Portugal : un second plan d’aide évoqué

Les Echos

Alors que la Troïka des créanciers internationaux arrive aujourd’hui à Lisbonne, la nécessité de rallonger le prêt accordé au Portugal semblerait inévitable.

Au grand dam des dirigeants portugais, les marchés sont persuadés que leur pays suivra le même chemin que la Grèce. Si beaucoup d’économistes écartent encore la probabilité d’un défaut, une rallonge au plan d’aide de 78 milliards d’euros leur semble désormais inévitable. Les causes ne seraient pas tant internes qu’externes, à mesure que s’aggrave la situation grecque.

« Le risque est que les opérateurs de marché ignorent les progrès structurels latents et se concentrent strictement sur les perspectives de croissance à court terme », souligne Gilles Moec, chef économiste de Deutsche Bank, dans une note récente. Même si la récession en 2011 s’est révélée légèrement moins importante que prévu (1,5 %), l’économie portugaise devrait encore se contracter de 3,1 % en 2012.

Mais les parallèles avec la Grèce s’arrêtent là. « La différence la plus flagrante est que le Portugal mène relativement bien son programme d’ajustement », juge Gilles Moec. Le gouvernement vient de signer un accord avec les partenaires sociaux sur la réduction des coûts de licenciement et des jours de congé. Lisbonne a également bien avancé dans son programme de privatisations. « Ce que la Grèce n’a pas réussi à faire en dix-huit mois, le Portugal l’a fait en six mois », résume Diogo Teixeira, directeur d’Optimize Investment Partners.

« Quitte ou double »

Déficit et dette publics sont aussi sur une meilleure voie. Le Portugal devrait afficher un déficit de 4,5 % du PIB pour 2011, mieux que l’objectif de 5,9 %. La dette publique est légèrement au-dessus de 100 % du PIB selon l’OCDE, bien moins qu’en Grèce ou même qu’en Italie.

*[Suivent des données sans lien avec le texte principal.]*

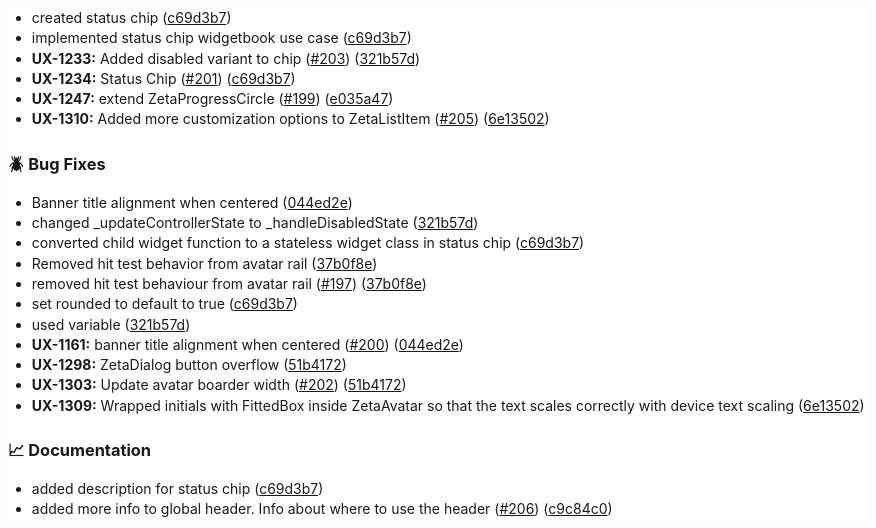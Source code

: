- created status chip ([c69d3b7](https://github.com/ZebraDevs/zeta_flutter/commit/c69d3b76afcd14a8ffa5777483687f818ac70876))
- implemented status chip widgetbook use case ([c69d3b7](https://github.com/ZebraDevs/zeta_flutter/commit/c69d3b76afcd14a8ffa5777483687f818ac70876))
- **UX-1233:** Added disabled variant to chip ([#203](https://github.com/ZebraDevs/zeta_flutter/issues/203)) ([321b57d](https://github.com/ZebraDevs/zeta_flutter/commit/321b57de1cfc39cc940d28716fa1a49efc577d84))
- **UX-1234:** Status Chip ([#201](https://github.com/ZebraDevs/zeta_flutter/issues/201)) ([c69d3b7](https://github.com/ZebraDevs/zeta_flutter/commit/c69d3b76afcd14a8ffa5777483687f818ac70876))
- **UX-1247:** extend ZetaProgressCircle ([#199](https://github.com/ZebraDevs/zeta_flutter/issues/199)) ([e035a47](https://github.com/ZebraDevs/zeta_flutter/commit/e035a47178efd5b1528c86fc4f5c46bd7ad179f5))
- **UX-1310:** Added more customization options to ZetaListItem ([#205](https://github.com/ZebraDevs/zeta_flutter/issues/205)) ([6e13502](https://github.com/ZebraDevs/zeta_flutter/commit/6e135020cbddcf7e448abdfadd7eaca127acff56))

### 🪲 Bug Fixes

- Banner title alignment when centered ([044ed2e](https://github.com/ZebraDevs/zeta_flutter/commit/044ed2ea47ae9e82ce7433ff251582a2fc861271))
- changed \_updateControllerState to \_handleDisabledState ([321b57d](https://github.com/ZebraDevs/zeta_flutter/commit/321b57de1cfc39cc940d28716fa1a49efc577d84))
- converted child widget function to a stateless widget class in status chip ([c69d3b7](https://github.com/ZebraDevs/zeta_flutter/commit/c69d3b76afcd14a8ffa5777483687f818ac70876))
- Removed hit test behavior from avatar rail ([37b0f8e](https://github.com/ZebraDevs/zeta_flutter/commit/37b0f8e284d0b734a1ca9b3e17fccbbca6c60fa5))
- removed hit test behaviour from avatar rail ([#197](https://github.com/ZebraDevs/zeta_flutter/issues/197)) ([37b0f8e](https://github.com/ZebraDevs/zeta_flutter/commit/37b0f8e284d0b734a1ca9b3e17fccbbca6c60fa5))
- set rounded to default to true ([c69d3b7](https://github.com/ZebraDevs/zeta_flutter/commit/c69d3b76afcd14a8ffa5777483687f818ac70876))
- used variable ([321b57d](https://github.com/ZebraDevs/zeta_flutter/commit/321b57de1cfc39cc940d28716fa1a49efc577d84))
- **UX-1161:** banner title alignment when centered ([#200](https://github.com/ZebraDevs/zeta_flutter/issues/200)) ([044ed2e](https://github.com/ZebraDevs/zeta_flutter/commit/044ed2ea47ae9e82ce7433ff251582a2fc861271))
- **UX-1298:** ZetaDialog button overflow ([51b4172](https://github.com/ZebraDevs/zeta_flutter/commit/51b4172d3e926e9fa2c87fd1be4f2c2ec5b4a71b))
- **UX-1303:** Update avatar boarder width ([#202](https://github.com/ZebraDevs/zeta_flutter/issues/202)) ([51b4172](https://github.com/ZebraDevs/zeta_flutter/commit/51b4172d3e926e9fa2c87fd1be4f2c2ec5b4a71b))
- **UX-1309:** Wrapped initials with FittedBox inside ZetaAvatar so that the text scales correctly with device text scaling ([6e13502](https://github.com/ZebraDevs/zeta_flutter/commit/6e135020cbddcf7e448abdfadd7eaca127acff56))

### 📈 Documentation

- added description for status chip ([c69d3b7](https://github.com/ZebraDevs/zeta_flutter/commit/c69d3b76afcd14a8ffa5777483687f818ac70876))
- added more info to global header. Info about where to use the header ([#206](https://github.com/ZebraDevs/zeta_flutter/issues/206)) ([c9c84c0](https://github.com/ZebraDevs/zeta_flutter/commit/c9c84c0d7b80934e59b76ba3501639d6de37f35a))
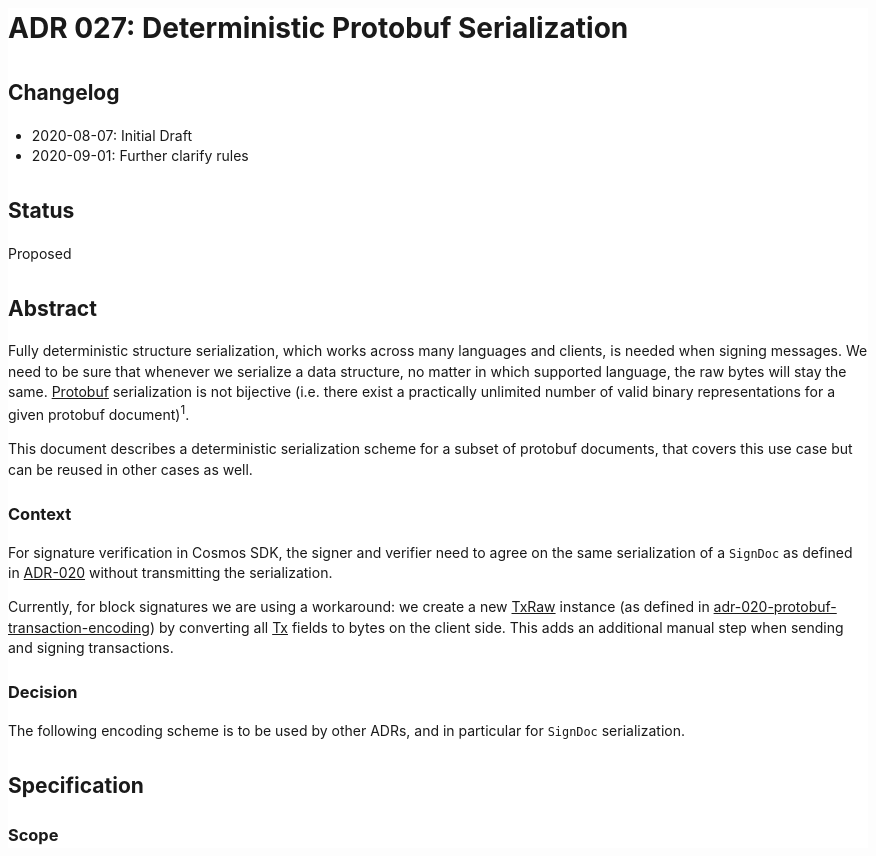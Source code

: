# ADR 027: Deterministic Protobuf Serialization

## Changelog

* 2020-08-07: Initial Draft
* 2020-09-01: Further clarify rules

## Status

Proposed

## Abstract

Fully deterministic structure serialization, which works across many languages and clients,
is needed when signing messages. We need to be sure that whenever we serialize
a data structure, no matter in which supported language, the raw bytes
will stay the same.
[Protobuf](https://developers.google.com/protocol-buffers/docs/proto3)
serialization is not bijective (i.e. there exist a practically unlimited number of
valid binary representations for a given protobuf document)<sup>1</sup>.

This document describes a deterministic serialization scheme for
a subset of protobuf documents, that covers this use case but can be reused in
other cases as well.

### Context

For signature verification in Cosmos SDK, the signer and verifier need to agree on
the same serialization of a `SignDoc` as defined in
[ADR-020](./adr-020-protobuf-transaction-encoding.md) without transmitting the
serialization.

Currently, for block signatures we are using a workaround: we create a new [TxRaw](https://github.com/mycodeku/transtionhelper/blob/9e85e81e0e8140067dd893421290c191529c148c/proto/cosmos/tx/v1beta1/tx.proto#L30)
instance (as defined in [adr-020-protobuf-transaction-encoding](https://github.com/mycodeku/transtionhelper/blob/master/docs/architecture/adr-020-protobuf-transaction-encoding.md#transactions))
by converting all [Tx](https://github.com/mycodeku/transtionhelper/blob/9e85e81e0e8140067dd893421290c191529c148c/proto/cosmos/tx/v1beta1/tx.proto#L13)
fields to bytes on the client side. This adds an additional manual
step when sending and signing transactions.

### Decision

The following encoding scheme is to be used by other ADRs,
and in particular for `SignDoc` serialization.

## Specification

### Scope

Toutefois, argumente Gilles Moec, une « assistance financière complète devrait être accordée au Portugal au-delà de 2013, afin que le retour sur les marchés puisse se faire plus tard, une fois que l’impact des réformes structurelles se fera sentir de façon plus significative ». « C’est quitte ou double, estime Diogo Teixeira. Ou la récession européenne est légère et la situation grecque se règle sans contagion ou la situation s’aggrave et le Portugal en reprend pour un ou deux ans de financement aidé. » Selon Goldman Sachs, la rallonge nécessaire serait comprise entre 30 et 50 milliards d’euros.

Même s’il a nié demander plus de temps ou d’argent, le Premier ministre, Pedro Passos Coelho, a indiqué que les créanciers internationaux ne laisseront pas tomber le Portugal. « S’il est nécessaire d’ajuster le programme portugais, nous sommes disposés à le faire », a confié le ministre allemand des Finances à son homologue portugais lors d’une conversation privée incidemment enregistrée en marge de la dernière réunion de l’Eurogroupe.